How long have you been on TRT? Are you planning on having kids anytime soon? Have you had a semen analysis to see your current fertility status?


----------



## CJ (Aug 24, 2020)

When I was on TRT, my HCG protocol was 500 iu's twice per week.

Here's some reading for you, if you want... 
https://www.ncbi.nlm.nih.gov/pmc/articles/PMC6087849/


----------



## DF (Aug 24, 2020)

I hear FD will do a free semen analysis.  Sorry, had to


----------



## lfod14 (Aug 24, 2020)

A doctor that would have you on TRT, and not discuss something that keeps your balls functioning is a terrible doctor and needs to be replaced. I think it's 250 2x/wk I take. Not worth dealing with mainstream doc's when it comes to TRT, they beyond suck with it.


----------



## Rahn (Aug 24, 2020)

MrRippedZilla said:


> How long have you been on TRT? Are you planning on having kids anytime soon? Have you had a semen analysis to see your current fertility status?

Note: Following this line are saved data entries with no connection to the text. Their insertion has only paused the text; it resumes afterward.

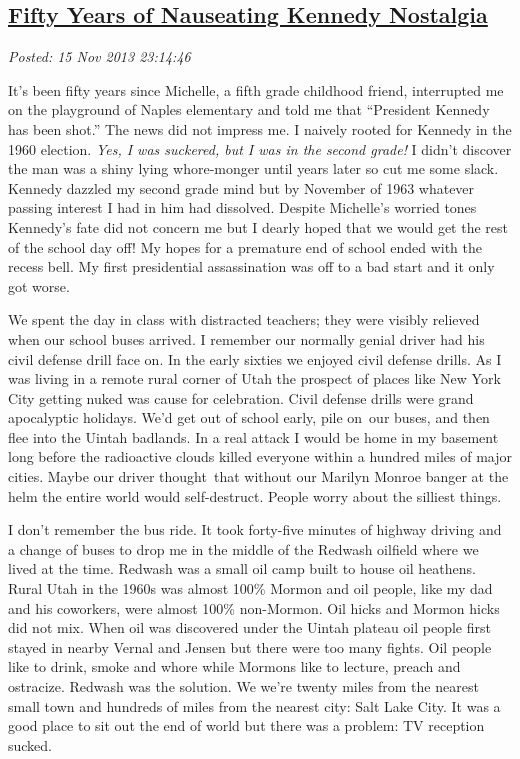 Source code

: %

\subsection*{\href{https://bakerjd99.wordpress.com/2013/11/15/fifty-years-of-nauseating-kennedy-nostalgia/}{Fifty Years of Nauseating Kennedy Nostalgia}}


\noindent\emph{Posted: 15 Nov 2013 23:14:46}
\vspace{6pt}

It's been fifty years since Michelle, a fifth grade childhood friend,
interrupted me on the playground of Naples elementary and told me that
``President Kennedy has been shot.'' The news did not impress me. I
naively rooted for Kennedy in the 1960 election. \emph{Yes, I was
suckered, but I was in the second grade!} I didn't discover the man was
a shiny lying whore-monger until years later so cut me some slack.
Kennedy dazzled my second grade mind but by November of 1963 whatever
passing interest I had in him had dissolved. Despite Michelle's worried
tones Kennedy's fate did not concern me but I dearly hoped that we would
get the rest of the school day off! My hopes for a premature end of
school ended with the recess bell. My first presidential assassination was
off to a bad start and it only got worse.

We spent the day in class with distracted teachers; they were visibly
relieved when our school buses arrived. I remember our normally genial
driver had his civil defense drill face on. In the early sixties we
enjoyed civil defense drills. As I was living in a remote rural corner
of Utah the prospect of places like New York City getting nuked was
cause for celebration. Civil defense drills were grand apocalyptic
holidays. We'd get out of school early, pile on~our buses, and then flee
into the Uintah badlands. In a real attack I would be home in my
basement long before the radioactive clouds killed everyone within a
hundred miles of major cities. Maybe our driver thought~that without our
Marilyn Monroe banger at the helm the entire world would self-destruct.
People worry about the silliest things.

I don't remember the bus ride. It took forty-five minutes of highway
driving and a change of buses to drop me in the middle of the Redwash
oilfield where we lived at the time. Redwash was a small oil camp built
to house oil heathens. Rural Utah in the 1960s was almost 100\% Mormon
and oil people, like my dad and his coworkers, were almost 100\%
non-Mormon. Oil hicks and Mormon hicks did not mix. When oil was
discovered under the Uintah plateau oil people first stayed in nearby
Vernal and Jensen but there were too many fights. Oil people like to
drink, smoke and whore while Mormons like to lecture, preach and
ostracize. Redwash was the solution. We we're twenty miles from the
nearest small town and hundreds of miles from the nearest city: Salt
Lake City. It was a good place to sit out the end of world but there was a
problem: TV reception sucked.

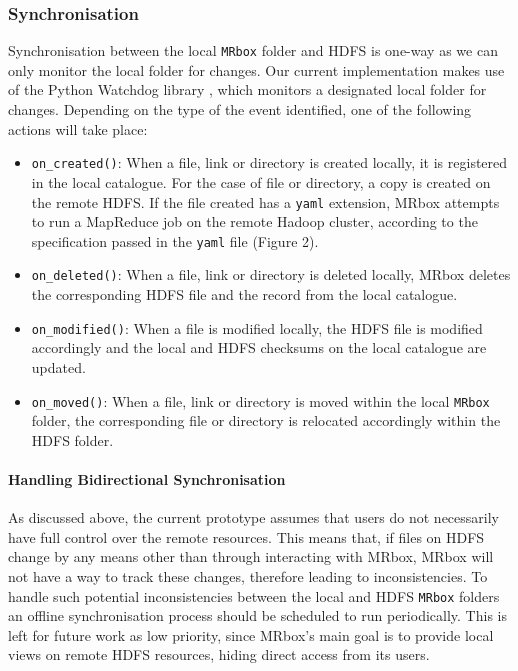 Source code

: \subsubsection{Synchronisation}
Synchronisation between the local \texttt{MRbox} folder and HDFS is one-way as we can only monitor the local folder for changes. Our current implementation makes use of the Python Watchdog library \cite{watchdog}, which monitors a designated local folder for changes. Depending on the type of the event identified, one of the following actions will take place: 
\begin{itemize}
    \item \texttt{on\_created()}: When a file, link or directory is created locally, it is registered in the local catalogue. For the case of file or directory, a copy is created on the remote HDFS. If the file created has a \texttt{yaml} extension, MRbox attempts to run a MapReduce job on the remote Hadoop cluster, according to the specification passed in the \texttt{yaml} file (Figure 2). 
    \item \texttt{on\_deleted()}: When a file, link or directory is deleted locally, MRbox deletes the corresponding HDFS file and the record from the local catalogue.
    \item \texttt{on\_modified()}: When a file is modified locally, the HDFS file is modified accordingly and the local and HDFS checksums on the local catalogue are updated.
    \item \texttt{on\_moved()}: When a file, link or directory is moved within the local \texttt{MRbox} folder, the corresponding file or directory is relocated accordingly within the HDFS folder. 
\end{itemize}

\paragraph{Handling Bidirectional Synchronisation}
As discussed above, the current prototype assumes that users do not necessarily have full control over the remote resources. This means that, if files on HDFS change by any means other than through interacting with MRbox, MRbox will not have a way to track these changes, therefore leading to inconsistencies. To handle such potential inconsistencies between the local and HDFS \texttt{MRbox} folders an offline synchronisation process should be scheduled to run periodically. This is left for future work as low priority, since MRbox's main goal is to provide local views on remote HDFS resources, hiding direct access from its users.

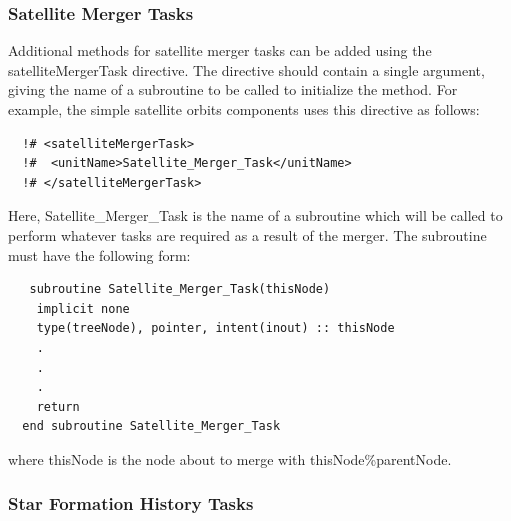 \subsubsection{Satellite Merger Tasks}

Additional methods for satellite merger tasks can be added using the {\normalfont \ttfamily satelliteMergerTask} directive. The directive should contain a single argument, giving the name of a subroutine to be called to initialize the method. For example, the {\normalfont \ttfamily simple} satellite orbits components uses this directive as follows:
\begin{verbatim}
  !# <satelliteMergerTask>
  !#  <unitName>Satellite_Merger_Task</unitName>
  !# </satelliteMergerTask>
\end{verbatim}
Here, {\normalfont \ttfamily Satellite\_Merger\_Task} is the name of a subroutine which will be called to perform whatever tasks are required as a result of the merger. The subroutine must have the following form:
\begin{verbatim}
   subroutine Satellite_Merger_Task(thisNode)
    implicit none
    type(treeNode), pointer, intent(inout) :: thisNode
    .
    .
    .
    return
  end subroutine Satellite_Merger_Task
\end{verbatim}
where {\normalfont \ttfamily thisNode} is the node about to merge with {\normalfont \ttfamily thisNode\%parentNode}.

\subsubsection{Star Formation History Tasks}\label{sec:StarFormationHistoryTasks}

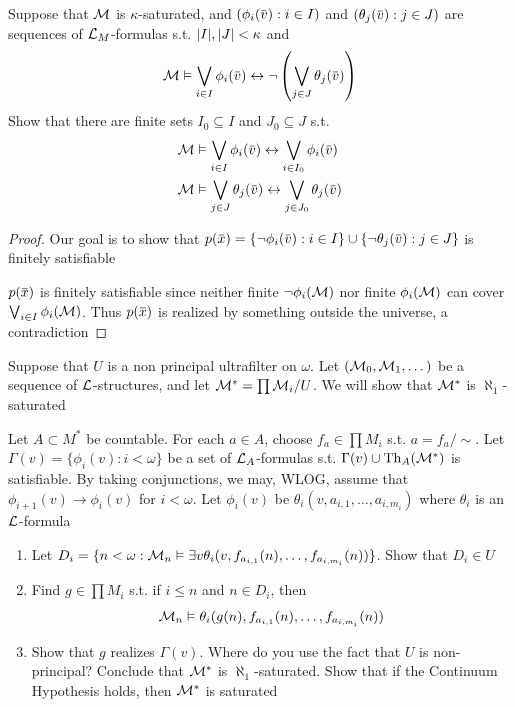 \documentclass[11pt]{article}
\begin{document}
\begin{exercise}
\label{ex4.5.34}
Suppose that \(\mathcal{M}\) is \(\kappa\)-saturated, and \((\phi_i(\barv):i\in I)\) and \((\theta_j(\barv):j\in J)\) are
sequences of \(\mathcal{L}_M\)-formulas s.t. \(\abs{I},\abs{J}<\kappa\) and
\begin{equation*}
\calm\vDash\bigvee_{i\in I}\phi_i(\barv)\leftrightarrow\neg\left( \bigvee_{j\in J}\theta_j(\barv) \right)
\end{equation*}
Show that there are finite sets \(I_0\subseteq I\) and \(J_0\subseteq J\) s.t.
\begin{align*}
&\calm\vDash\bigvee_{i\in I}\phi_i(\barv)\leftrightarrow\bigvee_{i\in I_0}\phi_i(\barv)\\
&\calm\vDash\bigvee_{j\in J}\theta_j(\barv)\leftrightarrow\bigvee_{j\in J_0}\theta_j(\barv)
\end{align*}
\end{exercise}

\begin{proof}
Our goal is to show that \(p(\barx)=\{\neg\phi_i(\barv):i\in I\}\cup\{\neg\theta_j(\barv):j\in J\}\) is finitely
satisfiable

\(p(\barx)\) is finitely satisfiable since neither finite \(\neg\phi_i(\mathcal{M})\) nor finite \(\phi_i(\mathcal{M})\) can
cover \(\bigvee_{i\in I}\phi_i(\mathcal{M})\). Thus \(p(\barx)\) is realized by something outside the universe, a contradiction
\end{proof}

\begin{exercise}
Suppose that \(U\) is a non principal ultrafilter on \(\omega\). Let \((\mathcal{M}_0,\mathcal{M}_1,\dots)\) be a sequence
of \(\mathcal{L}\)-structures, and let \(\mathcal{M}^*=\prod\mathcal{M}_i/U\). We will show that \(\mathcal{M}^*\) is \(\aleph_1\)-saturated

Let \(A\subset M^*\) be countable. For each \(a\in A\), choose \(f_a\in\prod M_i\) s.t. \(a=f_a/\sim\).
Let \(\Gamma(v)=\{\phi_i(v):i<\omega\}\) be a set of \(\mathcal{L}_A\)-formulas s.t. \(\Gamma(v)\cup\operatorname{Th}_A(\mathcal{M}^*)\) is satisfiable.
By taking conjunctions, we may, WLOG, assume that \(\phi_{i+1}(v)\to\phi_i(v)\) for \(i<\omega\).
Let \(\phi_i(v)\) be \(\theta_i(v,a_{i,1},\dots,a_{i,m_i})\) where \(\theta_i\) is an \(\mathcal{L}\)-formula
\begin{enumerate}
\item Let \(D_i=\{n<\omega:\mathcal{M}_n\vDash\exists v\theta_i(v,f_{a_{i,1}}(n),\dots,f_{a_{i,m_i}}(n))\}\). Show that \(D_i\in U\)
\item Find \(g\in\prod M_i\) s.t. if \(i\le n\) and \(n\in D_i\), then
\begin{equation*}
\mathcal{M}_n\vDash\theta_i(g(n),f_{a_{i,1}}(n),\dots,f_{a_{i,m_i}}(n))
\end{equation*}
\item Show that \(g\) realizes \(\Gamma(v)\). Where do you use the fact that \(U\) is non-principal?
Conclude that \(\mathcal{M}^*\) is \(\aleph_1\)-saturated. Show that if the Continuum Hypothesis holds,
then \(\mathcal{M}^*\) is saturated
\end{enumerate}
\end{exercise}
\end{document}
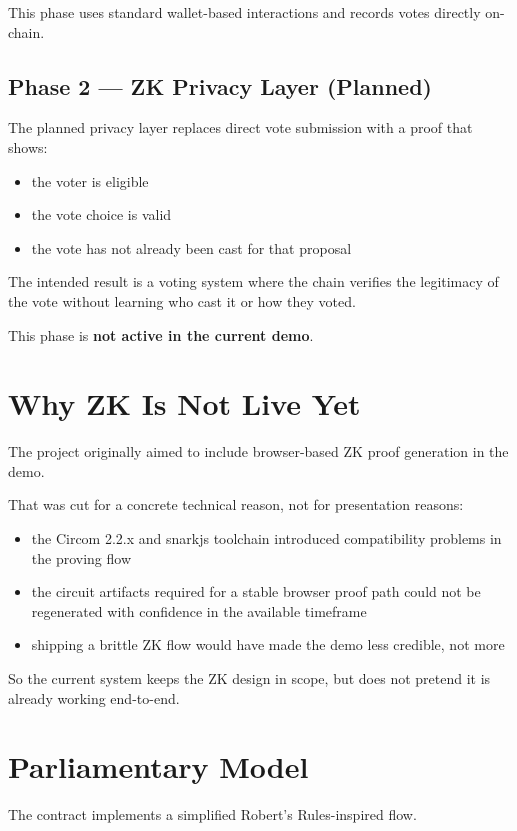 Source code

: \documentclass[12pt]{article}
\begin{document}
This phase uses standard wallet-based interactions and records votes directly on-chain.

\subsection{Phase 2 --- ZK Privacy Layer (Planned)}

The planned privacy layer replaces direct vote submission with a proof that shows:
\begin{itemize}
    \item the voter is eligible
    \item the vote choice is valid
    \item the vote has not already been cast for that proposal
\end{itemize}

The intended result is a voting system where the chain verifies the legitimacy of the vote without learning who cast it or how they voted.

This phase is \textbf{not active in the current demo}.

\section{Why ZK Is Not Live Yet}

The project originally aimed to include browser-based ZK proof generation in the demo.

That was cut for a concrete technical reason, not for presentation reasons:
\begin{itemize}
    \item the Circom 2.2.x and snarkjs toolchain introduced compatibility problems in the proving flow
    \item the circuit artifacts required for a stable browser proof path could not be regenerated with confidence in the available timeframe
    \item shipping a brittle ZK flow would have made the demo less credible, not more
\end{itemize}

So the current system keeps the ZK design in scope, but does not pretend it is already working end-to-end.

\section{Parliamentary Model}

The contract implements a simplified Robert's Rules-inspired flow.
\end{document}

A year and a half. Gonna try for a fourth. Yes. Count is low and balls are small.


----------



## Rahn (Aug 24, 2020)

lfod14 said:


> A doctor that would have you on TRT, and not discuss something that keeps your balls functioning is a terrible doctor and needs to be replaced. I think it's 250 2x/wk I take. Not worth dealing with mainstream doc's when it comes to TRT, they beyond suck with it.



I agree and I'm trying to find an Endocrinologist who works with men. Slim pickings around here. I currently see a urologist.


----------



## MrRippedZilla (Aug 24, 2020)

Rahn said:


> A year and a half. Gonna try for a fourth. Yes. Count is low and balls are small.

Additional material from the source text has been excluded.